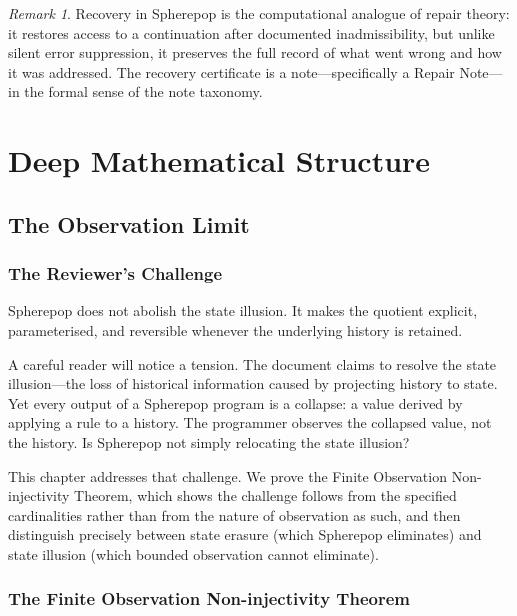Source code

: \documentclass[12pt, a4paper, openany]{book}
\theoremstyle{plain}
\theoremstyle{definition}
\theoremstyle{remark}
\newtheorem{remark}[theorem]{Remark}
\begin{document}
\begin{remark}
Recovery in Spherepop is the computational analogue of repair theory: it restores
access to a continuation after documented inadmissibility, but unlike silent error
suppression, it preserves the full record of what went wrong and how it was
addressed. The recovery certificate is a note---specifically a Repair Note---in
the formal sense of the note taxonomy.
\end{remark}

\part{Deep Mathematical Structure}

\chapter{The Observation Limit}

\section{The Reviewer's Challenge}

Spherepop does not abolish the state illusion. It makes the quotient explicit,
parameterised, and reversible whenever the underlying history is retained.

A careful reader will notice a tension. The document claims to resolve the state
illusion---the loss of historical information caused by projecting history to
state. Yet every output of a Spherepop program is a collapse: a value derived by
applying a rule to a history. The programmer observes the collapsed value, not
the history. Is Spherepop not simply relocating the state illusion?

This chapter addresses that challenge. We prove the Finite Observation
Non-injectivity Theorem, which shows the challenge follows from the specified
cardinalities rather than from the nature of observation as such, and then
distinguish precisely between state erasure (which Spherepop eliminates) and
state illusion (which bounded observation cannot eliminate).
\label{ch:no-direct-observation}

\section{The Finite Observation Non-injectivity Theorem}
\end{document}
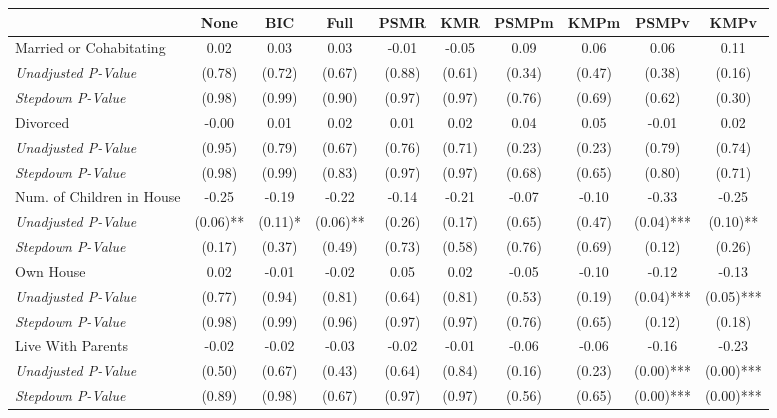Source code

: \begin{tabular}{l c c c c c c c c c}
\toprule
 & None & BIC & Full & PSMR & KMR & PSMPm & KMPm & PSMPv & KMPv \\
\midrule
Married or Cohabitating & 0.02 & 0.03 & 0.03 & -0.01 & -0.05 & 0.09 & 0.06 & 0.06 & 0.11 \\
\quad \textit{Unadjusted P-Value} & (0.78) & (0.72) & (0.67) & (0.88) & (0.61) & (0.34) & (0.47) & (0.38) & (0.16) \\
\quad \textit{Stepdown P-Value} & (0.98) & (0.99) & (0.90) & (0.97) & (0.97) & (0.76) & (0.69) & (0.62) & (0.30) \\
Divorced & -0.00 & 0.01 & 0.02 & 0.01 & 0.02 & 0.04 & 0.05 & -0.01 & 0.02 \\
\quad \textit{Unadjusted P-Value} & (0.95) & (0.79) & (0.67) & (0.76) & (0.71) & (0.23) & (0.23) & (0.79) & (0.74) \\
\quad \textit{Stepdown P-Value} & (0.98) & (0.99) & (0.83) & (0.97) & (0.97) & (0.68) & (0.65) & (0.80) & (0.71) \\
Num. of Children in House & -0.25 & -0.19 & -0.22 & -0.14 & -0.21 & -0.07 & -0.10 & -0.33 & -0.25 \\
\quad \textit{Unadjusted P-Value} & (0.06)** & (0.11)* & (0.06)** & (0.26) & (0.17) & (0.65) & (0.47) & (0.04)*** & (0.10)** \\
\quad \textit{Stepdown P-Value} & (0.17) & (0.37) & (0.49) & (0.73) & (0.58) & (0.76) & (0.69) & (0.12) & (0.26) \\
Own House & 0.02 & -0.01 & -0.02 & 0.05 & 0.02 & -0.05 & -0.10 & -0.12 & -0.13 \\
\quad \textit{Unadjusted P-Value} & (0.77) & (0.94) & (0.81) & (0.64) & (0.81) & (0.53) & (0.19) & (0.04)*** & (0.05)*** \\
\quad \textit{Stepdown P-Value} & (0.98) & (0.99) & (0.96) & (0.97) & (0.97) & (0.76) & (0.65) & (0.12) & (0.18) \\
Live With Parents & -0.02 & -0.02 & -0.03 & -0.02 & -0.01 & -0.06 & -0.06 & -0.16 & -0.23 \\
\quad \textit{Unadjusted P-Value} & (0.50) & (0.67) & (0.43) & (0.64) & (0.84) & (0.16) & (0.23) & (0.00)*** & (0.00)*** \\
\quad \textit{Stepdown P-Value} & (0.89) & (0.98) & (0.67) & (0.97) & (0.97) & (0.56) & (0.65) & (0.00)*** & (0.00)*** \\
\bottomrule
\end{tabular}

▸ Aim of the exercise:
Copy each line above that contains the string "tabular".

▸ Answer to the problem:
: \begin{tabular}{l c c c c c c c c c}
\end{tabular}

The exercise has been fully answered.